When you return the data, keep every word exact and include none of the images.
:: Exercise materials
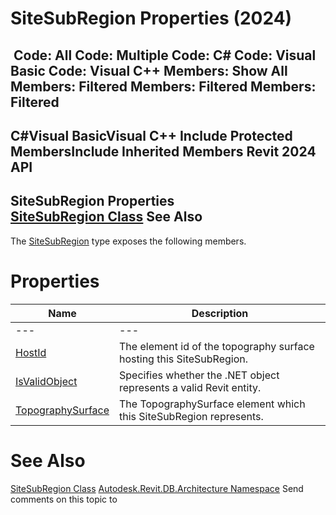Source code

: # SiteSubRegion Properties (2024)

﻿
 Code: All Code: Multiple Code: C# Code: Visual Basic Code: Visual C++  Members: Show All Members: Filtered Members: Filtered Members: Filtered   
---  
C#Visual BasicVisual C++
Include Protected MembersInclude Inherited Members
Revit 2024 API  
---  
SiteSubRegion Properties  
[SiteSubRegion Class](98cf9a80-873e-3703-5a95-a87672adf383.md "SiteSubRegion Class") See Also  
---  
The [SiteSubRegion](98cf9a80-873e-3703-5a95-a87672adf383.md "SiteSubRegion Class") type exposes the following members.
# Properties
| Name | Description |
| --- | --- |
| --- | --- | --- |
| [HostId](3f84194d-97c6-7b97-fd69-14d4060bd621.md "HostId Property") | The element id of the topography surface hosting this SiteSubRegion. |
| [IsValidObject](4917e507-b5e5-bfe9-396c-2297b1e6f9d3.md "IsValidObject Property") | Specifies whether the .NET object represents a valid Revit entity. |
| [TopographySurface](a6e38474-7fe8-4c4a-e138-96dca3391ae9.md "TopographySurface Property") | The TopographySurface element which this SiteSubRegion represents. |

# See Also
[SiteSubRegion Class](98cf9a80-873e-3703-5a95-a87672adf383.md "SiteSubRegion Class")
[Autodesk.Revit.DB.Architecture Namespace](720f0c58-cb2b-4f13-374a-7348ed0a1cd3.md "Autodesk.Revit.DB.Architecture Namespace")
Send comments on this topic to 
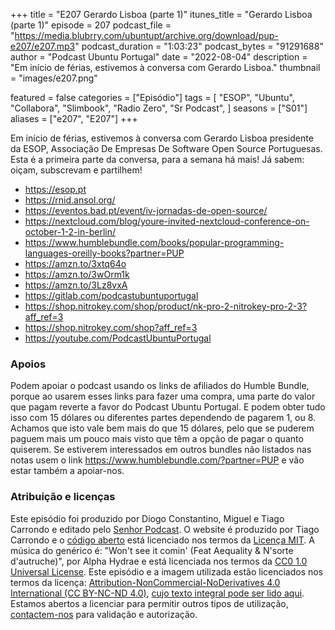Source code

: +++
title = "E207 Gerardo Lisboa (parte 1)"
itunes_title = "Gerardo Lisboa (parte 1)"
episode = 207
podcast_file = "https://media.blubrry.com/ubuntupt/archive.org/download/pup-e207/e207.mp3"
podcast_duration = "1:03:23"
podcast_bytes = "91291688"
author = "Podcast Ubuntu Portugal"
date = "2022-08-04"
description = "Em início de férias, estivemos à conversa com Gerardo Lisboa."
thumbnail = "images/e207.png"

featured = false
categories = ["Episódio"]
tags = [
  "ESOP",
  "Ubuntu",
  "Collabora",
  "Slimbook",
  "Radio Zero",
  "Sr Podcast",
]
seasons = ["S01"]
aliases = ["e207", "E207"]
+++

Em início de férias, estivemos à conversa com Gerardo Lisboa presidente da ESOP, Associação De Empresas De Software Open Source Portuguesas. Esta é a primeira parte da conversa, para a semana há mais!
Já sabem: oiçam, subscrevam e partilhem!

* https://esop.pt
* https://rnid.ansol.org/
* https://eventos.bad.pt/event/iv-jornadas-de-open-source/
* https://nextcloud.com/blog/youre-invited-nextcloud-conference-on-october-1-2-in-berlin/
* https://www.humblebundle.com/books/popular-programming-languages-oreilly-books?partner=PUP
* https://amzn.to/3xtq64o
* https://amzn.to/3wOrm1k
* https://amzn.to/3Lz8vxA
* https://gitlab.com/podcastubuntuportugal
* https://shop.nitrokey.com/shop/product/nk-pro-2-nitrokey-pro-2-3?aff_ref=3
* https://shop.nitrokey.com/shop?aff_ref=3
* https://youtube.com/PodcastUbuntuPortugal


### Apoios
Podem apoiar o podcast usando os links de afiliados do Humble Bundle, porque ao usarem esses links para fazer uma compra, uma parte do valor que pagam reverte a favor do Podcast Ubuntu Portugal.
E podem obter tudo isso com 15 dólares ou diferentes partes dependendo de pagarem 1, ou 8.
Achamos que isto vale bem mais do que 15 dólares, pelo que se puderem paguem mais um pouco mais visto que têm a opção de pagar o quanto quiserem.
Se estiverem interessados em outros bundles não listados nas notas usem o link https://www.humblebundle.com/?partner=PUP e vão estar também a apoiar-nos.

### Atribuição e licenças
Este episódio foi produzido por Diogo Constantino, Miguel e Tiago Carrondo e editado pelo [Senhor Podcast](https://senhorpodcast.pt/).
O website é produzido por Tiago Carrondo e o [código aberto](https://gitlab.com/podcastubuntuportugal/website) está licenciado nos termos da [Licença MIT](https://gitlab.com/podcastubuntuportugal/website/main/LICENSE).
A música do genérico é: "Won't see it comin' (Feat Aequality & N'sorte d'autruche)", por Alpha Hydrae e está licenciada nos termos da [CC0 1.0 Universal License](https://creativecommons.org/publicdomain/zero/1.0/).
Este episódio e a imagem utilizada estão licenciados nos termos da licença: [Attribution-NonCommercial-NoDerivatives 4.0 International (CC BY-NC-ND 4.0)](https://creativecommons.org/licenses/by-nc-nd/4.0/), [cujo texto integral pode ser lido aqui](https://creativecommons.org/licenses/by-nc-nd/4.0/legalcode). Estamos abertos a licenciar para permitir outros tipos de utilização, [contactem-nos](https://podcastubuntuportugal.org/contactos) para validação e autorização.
::::
▶ _Answer to the problem_:
Source code

: # SiteSubRegion Properties (2024)

﻿
 Code: All Code: Multiple Code: C# Code: Visual Basic Code: Visual C++  Members: Show All Members: Filtered Members: Filtered Members: Filtered   
---  
C#Visual BasicVisual C++
Include Protected MembersInclude Inherited Members
Revit 2024 API  
---  
SiteSubRegion Properties  
[SiteSubRegion Class](98cf9a80-873e-3703-5a95-a87672adf383.md "SiteSubRegion Class") See Also  
---  
The [SiteSubRegion](98cf9a80-873e-3703-5a95-a87672adf383.md "SiteSubRegion Class") type exposes the following members.
# Properties
| Name | Description |
| --- | --- |
| --- | --- | --- |
| [HostId](3f84194d-97c6-7b97-fd69-14d4060bd621.md "HostId Property") | The element id of the topography surface hosting this SiteSubRegion. |
| [IsValidObject](4917e507-b5e5-bfe9-396c-2297b1e6f9d3.md "IsValidObject Property") | Specifies whether the .NET object represents a valid Revit entity. |
| [TopographySurface](a6e38474-7fe8-4c4a-e138-96dca3391ae9.md "TopographySurface Property") | The TopographySurface element which this SiteSubRegion represents. |

# See Also
[SiteSubRegion Class](98cf9a80-873e-3703-5a95-a87672adf383.md "SiteSubRegion Class")
[Autodesk.Revit.DB.Architecture Namespace](720f0c58-cb2b-4f13-374a-7348ed0a1cd3.md "Autodesk.Revit.DB.Architecture Namespace")
Send comments on this topic to 
Source code

: +++
title = "E207 Gerardo Lisboa (parte 1)"
itunes_title = "Gerardo Lisboa (parte 1)"
episode = 207
podcast_file = "https://media.blubrry.com/ubuntupt/archive.org/download/pup-e207/e207.mp3"
podcast_duration = "1:03:23"
podcast_bytes = "91291688"
author = "Podcast Ubuntu Portugal"
date = "2022-08-04"
description = "Em início de férias, estivemos à conversa com Gerardo Lisboa."
thumbnail = "images/e207.png"

featured = false
categories = ["Episódio"]
tags = [
  "ESOP",
  "Ubuntu",
  "Collabora",
  "Slimbook",
  "Radio Zero",
  "Sr Podcast",
]
seasons = ["S01"]
aliases = ["e207", "E207"]
+++

Em início de férias, estivemos à conversa com Gerardo Lisboa presidente da ESOP, Associação De Empresas De Software Open Source Portuguesas. Esta é a primeira parte da conversa, para a semana há mais!
Já sabem: oiçam, subscrevam e partilhem!

* https://esop.pt
* https://rnid.ansol.org/
* https://eventos.bad.pt/event/iv-jornadas-de-open-source/
* https://nextcloud.com/blog/youre-invited-nextcloud-conference-on-october-1-2-in-berlin/
* https://www.humblebundle.com/books/popular-programming-languages-oreilly-books?partner=PUP
* https://amzn.to/3xtq64o
* https://amzn.to/3wOrm1k
* https://amzn.to/3Lz8vxA
* https://gitlab.com/podcastubuntuportugal
* https://shop.nitrokey.com/shop/product/nk-pro-2-nitrokey-pro-2-3?aff_ref=3
* https://shop.nitrokey.com/shop?aff_ref=3
* https://youtube.com/PodcastUbuntuPortugal


### Apoios
Podem apoiar o podcast usando os links de afiliados do Humble Bundle, porque ao usarem esses links para fazer uma compra, uma parte do valor que pagam reverte a favor do Podcast Ubuntu Portugal.
E podem obter tudo isso com 15 dólares ou diferentes partes dependendo de pagarem 1, ou 8.
Achamos que isto vale bem mais do que 15 dólares, pelo que se puderem paguem mais um pouco mais visto que têm a opção de pagar o quanto quiserem.
Se estiverem interessados em outros bundles não listados nas notas usem o link https://www.humblebundle.com/?partner=PUP e vão estar também a apoiar-nos.

### Atribuição e licenças
Este episódio foi produzido por Diogo Constantino, Miguel e Tiago Carrondo e editado pelo [Senhor Podcast](https://senhorpodcast.pt/).
O website é produzido por Tiago Carrondo e o [código aberto](https://gitlab.com/podcastubuntuportugal/website) está licenciado nos termos da [Licença MIT](https://gitlab.com/podcastubuntuportugal/website/main/LICENSE).
A música do genérico é: "Won't see it comin' (Feat Aequality & N'sorte d'autruche)", por Alpha Hydrae e está licenciada nos termos da [CC0 1.0 Universal License](https://creativecommons.org/publicdomain/zero/1.0/).
Este episódio e a imagem utilizada estão licenciados nos termos da licença: [Attribution-NonCommercial-NoDerivatives 4.0 International (CC BY-NC-ND 4.0)](https://creativecommons.org/licenses/by-nc-nd/4.0/), [cujo texto integral pode ser lido aqui](https://creativecommons.org/licenses/by-nc-nd/4.0/legalcode). Estamos abertos a licenciar para permitir outros tipos de utilização, [contactem-nos](https://podcastubuntuportugal.org/contactos) para validação e autorização.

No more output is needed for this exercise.